The neurons of an AI model are grouped into three different types of layers:
The input layer brings the raw data into the model. This layer then divides the input data into its component parts to be analyzed more closely in subsequent layers. If it’s an image being processed, the input layer will send out the smallest pieces of that image to the next layer where they can be rapidly analyzed up close. All of the real analysis done by a model takes place in those following layers called hidden layers.
The hidden layers perform mathematical computations on our inputs. The first hidden layer in an image detection model will identify the most elemental pieces of the image, like edges and simple shapes. The following layers will identify more and more complex pieces of the image like, say, a walrus’s tusk, making its puzzle pieces bigger and bigger until it becomes easier to solve. This is where the “deep” in Deep Learning originates; the more layers, the deeper the network and the wider range of puzzle pieces the model has at its disposal to learn from.

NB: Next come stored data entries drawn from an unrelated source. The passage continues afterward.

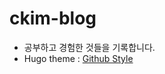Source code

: # ckim-blog

- 공부하고 경험한 것들을 기록합니다.
- Hugo theme : [Github Style](https://github.com/MeiK2333/github-style)
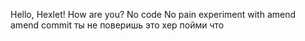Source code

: Hello, Hexlet! How are you?
No code No pain
experiment with amend
amend commit
ты не поверишь это хер пойми что
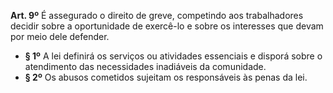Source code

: **Art. 9º** É assegurado o direito de greve, competindo aos trabalhadores decidir sobre a oportunidade de exercê-lo e sobre os interesses que devam por meio dele defender.
* **§ 1º** A lei definirá os serviços ou atividades essenciais e disporá sobre o atendimento das necessidades inadiáveis da comunidade.
* **§ 2º** Os abusos cometidos sujeitam os responsáveis às penas da lei.
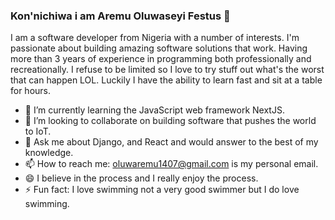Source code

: ### Kon'nichiwa i am Aremu Oluwaseyi Festus 👋

I am a software developer from Nigeria with a number of interests. 
I'm passionate about building amazing software solutions that work. 
Having more than 3 years of experience in programming both professionally and recreationally.
I refuse to be limited so I love to try stuff out what's the worst that can happen LOL.
Luckily I have the ability to learn fast and sit at a table for hours. 

- 🌱 I’m currently learning the JavaScript web framework NextJS.
- 👯 I’m looking to collaborate on building software that pushes the world to IoT.
- 💬 Ask me about Django, and React and would answer to the best of my knowledge.
- 📫 How to reach me: oluwaremu1407@gmail.com is my personal email.
- 😄 I believe in the process and I really enjoy the process.
- ⚡ Fun fact: I love swimming not a very good swimmer but I do love swimming.



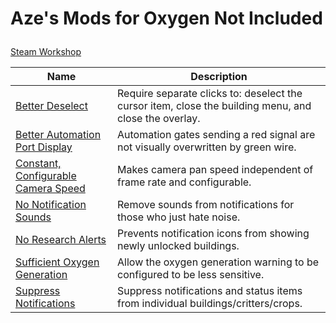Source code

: # Aze's Mods for Oxygen Not Included</p>

[Steam Workshop](https://steamcommunity.com/profiles/76561198044590606/myworkshopfiles/?appid=457140)


|**Name**|**Description**|
|---|---|
|[Better Deselect](https://steamcommunity.com/sharedfiles/filedetails/?id=1870696175)|Require separate clicks to: deselect the cursor item, close the building menu, and close the overlay.|
|[Better Automation Port Display](https://steamcommunity.com/sharedfiles/filedetails/?id=1878896484)|Automation gates sending a red signal are not visually overwritten by green wire.|
|[Constant, Configurable Camera Speed](https://steamcommunity.com/sharedfiles/filedetails/?id=1845747605)|Makes camera pan speed independent of frame rate and configurable.|
|[No Notification Sounds](https://steamcommunity.com/sharedfiles/filedetails/?id=1882035088)|Remove sounds from notifications for those who just hate noise.|
|[No Research Alerts](https://steamcommunity.com/sharedfiles/filedetails/?id=1872885565)|Prevents notification icons from showing newly unlocked buildings.|
|[Sufficient Oxygen Generation](https://steamcommunity.com/sharedfiles/filedetails/?id=1887869179)|Allow the oxygen generation warning to be configured to be less sensitive.|
|[Suppress Notifications](https://steamcommunity.com/sharedfiles/filedetails/?id=1832319118)|Suppress notifications and status items from individual buildings/critters/crops.|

The output layer consolidates and delivers the output data, or in the case of our walrus model, it takes a guess at whether the image has a walrus in it. If the output generated by the AI is proven wrong by the training data’s label--understandable, elephant seals look a lot like walruses--the cost function will calculate how far off the model is so it can adjust its calculations accordingly and try again on the next image. This process is done iteratively over the data set, until the output layer returns no more (or far fewer) mistakes. Then, training is complete and the model can be put to work. Go ahead, find all the walruses.
Machines and humans
While intriguing in theory, it’s easy to see why it would be hard for AI to achieve human level intelligence through this process of neural network training. It takes thousands or even millions of pieces of data to train a machine to learn even one simple task, while a human can read an encyclopedia, go into nature and make some pretty accurate guesses about what they’re seeing. Such is the power of the human brain.
But when it comes to solving problems one at time, when a machine learns something, it can reach far higher accuracies than humans, can work on the problem around the clock, no nights, weekends or holidays off, and it will never forget how to solve it. Such is the power of trained Deep Learning AI. This means the most powerful intelligence we’re able to achieve today is one in which artificial and human intelligences work in tandem.